Collection entries:
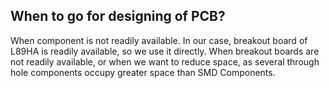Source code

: ## When to go for designing of PCB?
When component is not readily available. In our case, breakout board of L89HA is readily available, so we use it directly. When breakout boards are not readily available, or when we want to reduce space, as several through hole components occupy greater space than SMD Components.

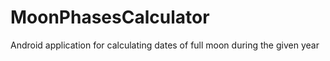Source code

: # MoonPhasesCalculator
Android application for calculating dates of full moon during the given year
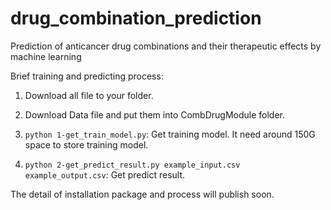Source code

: # drug_combination_prediction
Prediction of anticancer drug combinations and their therapeutic effects by machine learning

Brief training and predicting process:
1. Download all file to your folder.

2. Download Data file and put them into CombDrugModule folder.

3. `python 1-get_train_model.py`: Get training model. It need around 150G space to store training model.

4. `python 2-get_predict_result.py example_input.csv example_output.csv`: Get predict result.


The detail of installation package and process will publish soon.
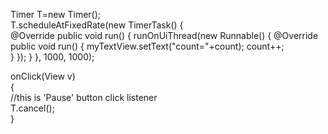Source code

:Timer T=new Timer();      
T.scheduleAtFixedRate(new TimerTask() {         
        @Override
        public void run() {
            runOnUiThread(new Runnable()
            {
                @Override
                public void run()
                {
                    myTextView.setText("count="+count);
                    count++;                
                }
            });
        }
    }, 1000, 1000);        


 onClick(View v)     
 {      
      //this is 'Pause' button click listener     
      T.cancel();      
 }      
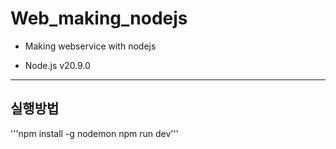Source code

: # Web_making_nodejs
-  Making webservice with nodejs
* Node.js v20.9.0
---
## 실행방법
'''npm install -g nodemon
npm run dev'''

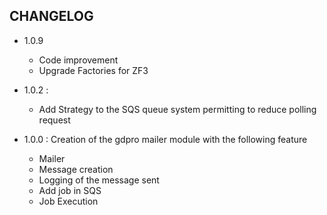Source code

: ## CHANGELOG

- 1.0.9
  - Code improvement
  - Upgrade Factories for ZF3
  
- 1.0.2 :
    - Add Strategy to the SQS queue system permitting to reduce polling request

- 1.0.0 : Creation of the gdpro mailer module with the following feature
    - Mailer
    - Message creation
    - Logging of the message sent
    - Add job in SQS
    - Job Execution

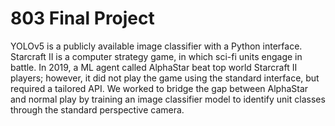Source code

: # 803 Final Project

YOLOv5 is a publicly available image classifier with a Python interface.  Starcraft II is a computer strategy game, in which sci-fi units engage in battle.  In 2019, a ML agent called AlphaStar beat top world Starcraft II players; however, it did not play the game using the standard interface, but required a tailored API.  We worked to bridge the gap between AlphaStar and normal play by training an image classifier model to identify unit classes through the standard perspective camera.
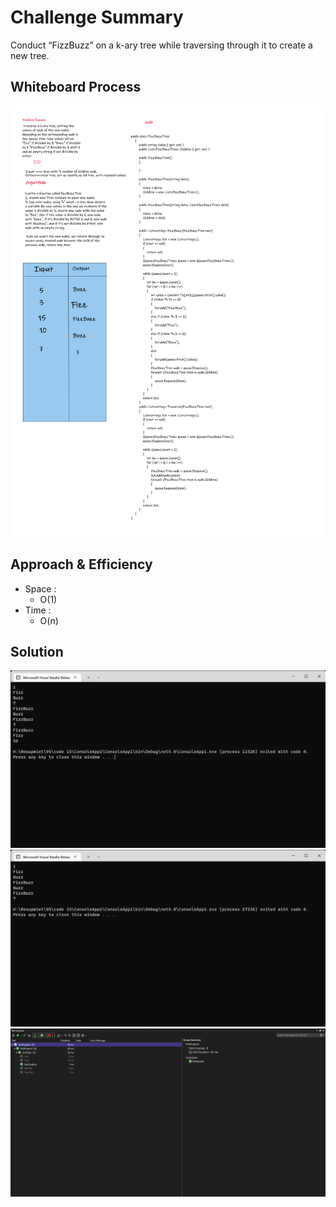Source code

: # Challenge Summary
<!-- Description of the challenge -->
Conduct “FizzBuzz” on a k-ary tree while traversing through it to create a new tree.


## Whiteboard Process
<!-- Embedded whiteboard image -->
![image](5520.png)

## Approach & Efficiency

- Space :
  - O(1)
- Time :
  - O(n)

## Solution
<!-- Show how to run your code, and examples of it in action -->
![image](Lab18.png)
![image](Lab180.png)
![image](Testfizz.png)
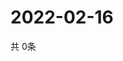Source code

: # 2022-02-16
  共 0条

  <!-- BEGIN -->
  <!-- 最后更新时间Wed Feb 16 2022 17:06:22 GMT+0000 (Coordinated Universal Time) -->
  
  <!-- END -->
  
  
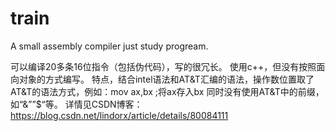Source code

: # train
A small assembly compiler
just study progream.

可以编译20多条16位指令（包括伪代码），写的很冗长。
使用c++，但没有按照面向对象的方式编写。
特点，结合intel语法和AT&T汇编的语法，操作数位置取了AT&T的语法方式，例如：mov ax,bx ;将ax存入bx
同时没有使用AT&T中的前缀，如“&””$“等。
详情见CSDN博客：https://blog.csdn.net/lindorx/article/details/80084111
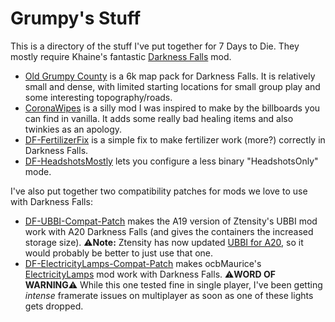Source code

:# Grumpy's Stuff

This is a directory of the stuff I've put together for 7 Days to Die.  They mostly require Khaine's fantastic [Darkness Falls](https://gitlab.com/KhaineGB/darkness-falls-a20/-/tree/main) mod.

* [Old Grumpy County](https://github.com/grumpygabe/DF-GrumpyMap) is a 6k map pack for Darkness Falls.  It is relatively small and dense, with limited starting locations for small group play and some interesting topography/roads.
* [CoronaWipes](https://github.com/grumpygabe/DF-CoronaWipes) is a silly mod I was inspired to make by the billboards you can find in vanilla.  It adds some really bad healing items and also twinkies as an apology.
* [DF-FertilizerFix](https://github.com/grumpygabe/DF-FertilizerFix/tree/main) is a simple fix to make fertilizer work (more?) correctly in Darkness Falls.
* [DF-HeadshotsMostly](https://github.com/grumpygabe/DF-HeadshotsMostly/tree/main) lets you configure a less binary "HeadshotsOnly" mode.

I've also put together two compatibility patches for mods we love to use with Darkness Falls:

* [DF-UBBI-Compat-Patch](https://github.com/grumpygabe/DF-UBBI-Compat-Patch) makes the A19 version of Ztensity's UBBI mod work with A20 Darkness Falls (and gives the containers the increased storage size). :warning:**Note:** Ztensity has now updated [UBBI for A20](https://www.nexusmods.com/7daystodie/mods/1242), so it would probably be better to just use that one. 
* [DF-ElectricityLamps-Compat-Patch](https://github.com/grumpygabe/DF-ElectricityLamps-Compat-Patch) makes ocbMaurice's [ElectricityLamps](https://github.com/OCB7D2D/ElectricityLamps) mod work with Darkness Falls. ⚠️**WORD OF WARNING**:warning:  While this one tested fine in single player, I've been getting *intense* framerate issues on multiplayer as soon as one of these lights gets dropped. 
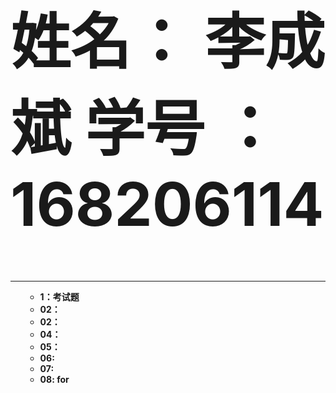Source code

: <hold>
    <font size=12><b><h1>姓名： 李成斌     学号 ：168206114 </h1></b></font>
    <hr color = "#8000ff" size = "6" align = "right" noshade>
<ol>
    <UL><b>
        <li>1：考试题<br>
        <li>02：<br>
        <li>02：<br>
        <li>04：<br>
        <li>05：<br>
        <li>06: <br>
        <li>07: <br>
        <li>08: for<br>
    </UL></b>
</ol><br>
</hold>
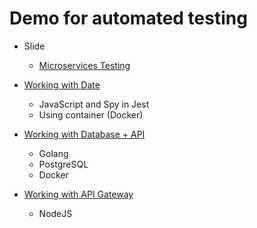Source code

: # Demo for automated testing

* Slide
  * [Microservices Testing](https://martinfowler.com/articles/microservice-testing/)

* [Working with Date](https://github.com/up1/demo-with-date)
   * JavaScript and Spy in Jest
   * Using container (Docker)
* [Working with Database + API](https://github.com/up1/demo-with-database)
   * Golang
   * PostgreSQL
   * Docker
* [Working with API Gateway](https://github.com/up1/demo-with-api-gateway)
   * NodeJS
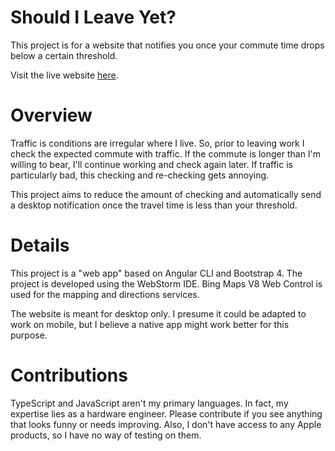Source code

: # Should I Leave Yet?

This project is for a website that notifies you once your commute time drops
below a certain threshold.

Visit the live website [here](when-should-i-leave.com).

# Overview

Traffic is conditions are irregular where I live. So, prior to leaving work I
check the expected commute with traffic. If the commute is longer than I'm
willing to bear, I'll continue working and check again later. If traffic is
particularly bad, this checking and re-checking gets annoying.

This project aims to reduce the amount of checking and automatically send a
desktop notification once the travel time is less than your threshold.

# Details

This project is a "web app" based on Angular CLI and Bootstrap 4. The project is
developed using the WebStorm IDE. Bing Maps V8 Web Control is used for the
mapping and directions services.

The website is meant for desktop only. I presume it could be adapted to work on
mobile, but I believe a native app might work better for this purpose.

# Contributions

TypeScript and JavaScript aren't my primary languages. In fact, my expertise
lies as a hardware engineer. Please contribute if you see anything that looks
funny or needs improving. Also, I don't have access to any Apple products, so I
have no way of testing on them.
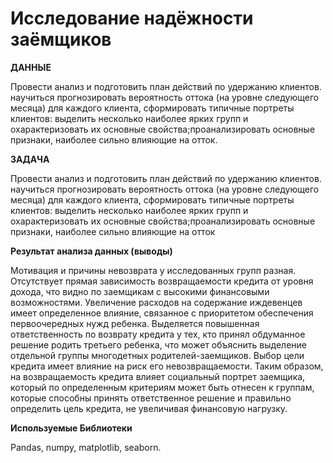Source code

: # Исследование надёжности заёмщиков

**ДАННЫЕ**

Провести анализ и подготовить план действий по удержанию клиентов. научиться прогнозировать вероятность оттока (на уровне следующего месяца) для каждого клиента, сформировать типичные портреты клиентов: выделить несколько наиболее ярких групп и охарактеризовать их основные свойства;проанализировать основные признаки, наиболее сильно влияющие на отток.

**ЗАДАЧА**

Провести анализ и подготовить план действий по удержанию клиентов. научиться прогнозировать вероятность оттока (на уровне следующего месяца) для каждого клиента, сформировать типичные портреты клиентов: выделить несколько наиболее ярких групп и охарактеризовать их основные свойства;проанализировать основные признаки, наиболее сильно влияющие на отток

**Результат анализа данных (выводы)**

Мотивация и причины невозврата у исследованных групп разная. Отсутствует прямая зависимость возвращаемости кредита от уровня дохода, что видно по заемщикам с высокими финансовыми возможностями. Увеличение расходов на содержание иждевенцев имеет определенное влияние, связанное с приоритетом обеспечения первоочередных нужд ребенка. Выделяется повышенная ответственность по возврату кредита у тех, кто принял обдуманное решение родить третьего ребенка, что может объяснить выделение отдельной группы многодетных родителей-заемщиков. Выбор цели кредита имеет влияние на риск его невозвращаемости. Таким образом, на возвращаемость кредита влияет социальный портрет заемщика, который по определенным критериям может быть отнесен к группам, которые способны принять ответственное решение и правильно определить цель кредита, не увеличивая финансовую нагрузку.

**Используемые Библиотеки**

Pandas, numpy, matplotlib, seaborn.
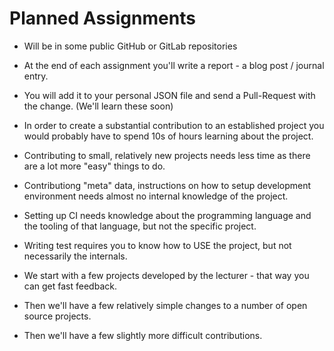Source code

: # Planned Assignments


* Will be in some public GitHub or GitLab repositories
* At the end of each assignment you'll write a report - a blog post / journal entry.
* You will add it to your personal JSON file and send a Pull-Request with the change. (We'll learn these soon)

* In order to create a substantial contribution to an established project you would probably have to spend 10s of hours learning about the project.
* Contributing to small, relatively new projects needs less time as there are a lot more "easy" things to do.
* Contributiong "meta" data, instructions on how to setup development environment needs almost no internal knowledge of the project.
* Setting up CI needs knowledge about the programming language and the tooling of that language, but not the specific project.
* Writing test requires you to know how to USE the project, but not necessarily the internals.

* We start with a few projects developed by the lecturer - that way you can get fast feedback.
* Then we'll have a few relatively simple changes to a number of open source projects.
* Then we'll have a few slightly more difficult contributions.


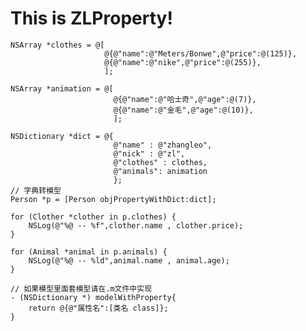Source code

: This is ZLProperty!
===========================
    NSArray *clothes = @[
                         @{@"name":@"Meters/Bonwe",@"price":@(125)},
                         @{@"name":@"nike",@"price":@(255)},
                         ];
    
    NSArray *animation = @[
                           @{@"name":@"哈士奇",@"age":@(7)},
                           @{@"name":@"金毛",@"age":@(10)},
                           ];
    
    NSDictionary *dict = @{
                           @"name" : @"zhangleo",
                           @"nick" : @"zl",
                           @"clothes" : clothes,
                           @"animals": animation
                           };
    // 字典转模型
    Person *p = [Person objPropertyWithDict:dict];
    
    for (Clother *clother in p.clothes) {
        NSLog(@"%@ -- %f",clother.name , clother.price);
    }
    
    for (Animal *animal in p.animals) {
        NSLog(@"%@ -- %ld",animal.name , animal.age);
    }

    // 如果模型里面套模型请在.m文件中实现
    - (NSDictionary *) modelWithProperty{
    	return @{@"属性名":[类名 class]};
    }

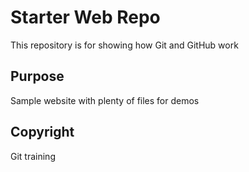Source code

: # Starter Web Repo

This repository is for showing how Git and GitHub work

## Purpose

Sample website with plenty of files for demos

## Copyright

Git training

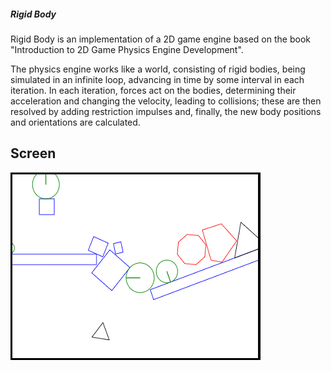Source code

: ##### Rigid Body

Rigid Body is an implementation of a 2D game engine based on the book "Introduction to 2D Game Physics Engine Development".

The physics engine works like a world, consisting of rigid bodies, being simulated in an infinite loop, advancing in time by some interval in each iteration. In each iteration, forces act on the bodies, determining their acceleration and changing the velocity, leading to collisions; these are then resolved by adding restriction impulses and, finally, the new body positions and orientations are calculated.

## Screen

![RigidBody](RigidBody.png)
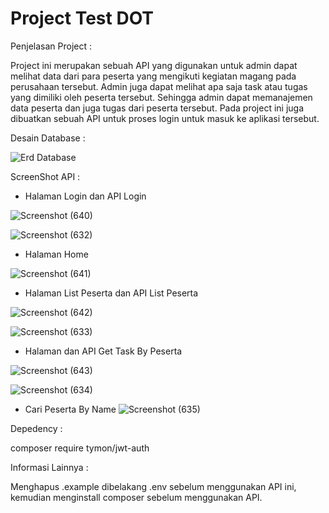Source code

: # Project Test DOT

Penjelasan Project :

Project ini merupakan sebuah API yang digunakan untuk admin dapat melihat data dari para peserta yang mengikuti kegiatan magang pada perusahaan tersebut.
Admin juga dapat melihat apa saja task atau tugas yang dimiliki oleh peserta tersebut. Sehingga admin dapat memanajemen data peserta dan juga tugas dari peserta tersebut.
Pada project ini juga dibuatkan sebuah API untuk proses login untuk masuk ke aplikasi tersebut.

Desain Database :

![Erd Database](https://user-images.githubusercontent.com/55697055/178964103-db2069b1-8e8e-4b3d-95f2-c852b8133e61.png)


ScreenShot API :


- Halaman Login dan API Login 

![Screenshot (640)](https://user-images.githubusercontent.com/55697055/179123322-9b72afaa-29cd-4391-bb5f-6a4d67bce876.png)

![Screenshot (632)](https://user-images.githubusercontent.com/55697055/178971555-36ecfe13-224f-4eeb-aef0-fc585dab28f2.png)


- Halaman Home

![Screenshot (641)](https://user-images.githubusercontent.com/55697055/179123360-7b095382-eca7-4de2-a8e3-a569e7ab9e36.png)


- Halaman List Peserta dan API List Peserta

![Screenshot (642)](https://user-images.githubusercontent.com/55697055/179123392-974ec3e4-1542-4cd6-8e2f-b13479de7a92.png)

![Screenshot (633)](https://user-images.githubusercontent.com/55697055/178971645-c51a88e7-9328-430a-8758-32c25f3cc697.png)


- Halaman dan API Get Task By Peserta

![Screenshot (643)](https://user-images.githubusercontent.com/55697055/179123444-c2dc0091-ee85-43c7-ae4a-a9183477e8a5.png)

![Screenshot (634)](https://user-images.githubusercontent.com/55697055/178971702-068eb1ef-81e1-49e6-8fd5-246ecfd381e4.png)


- Cari Peserta By Name
![Screenshot (635)](https://user-images.githubusercontent.com/55697055/178971793-a697a05d-9441-40d9-accf-02c5877ed3d0.png)



Depedency :

composer require tymon/jwt-auth


Informasi Lainnya :

Menghapus .example dibelakang .env sebelum menggunakan API ini, kemudian menginstall composer sebelum menggunakan API.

_What to produce_: After locating the line that holds "- Halaman List Peserta dan API List Peserta", print it and each line after it through the end of the data, exactly as it stands.

_Solution to this exercise_:
- Halaman List Peserta dan API List Peserta

![Screenshot (642)](https://user-images.githubusercontent.com/55697055/179123392-974ec3e4-1542-4cd6-8e2f-b13479de7a92.png)

![Screenshot (633)](https://user-images.githubusercontent.com/55697055/178971645-c51a88e7-9328-430a-8758-32c25f3cc697.png)


- Halaman dan API Get Task By Peserta

![Screenshot (643)](https://user-images.githubusercontent.com/55697055/179123444-c2dc0091-ee85-43c7-ae4a-a9183477e8a5.png)

![Screenshot (634)](https://user-images.githubusercontent.com/55697055/178971702-068eb1ef-81e1-49e6-8fd5-246ecfd381e4.png)


- Cari Peserta By Name
![Screenshot (635)](https://user-images.githubusercontent.com/55697055/178971793-a697a05d-9441-40d9-accf-02c5877ed3d0.png)



Depedency :

composer require tymon/jwt-auth


Informasi Lainnya :

Menghapus .example dibelakang .env sebelum menggunakan API ini, kemudian menginstall composer sebelum menggunakan API.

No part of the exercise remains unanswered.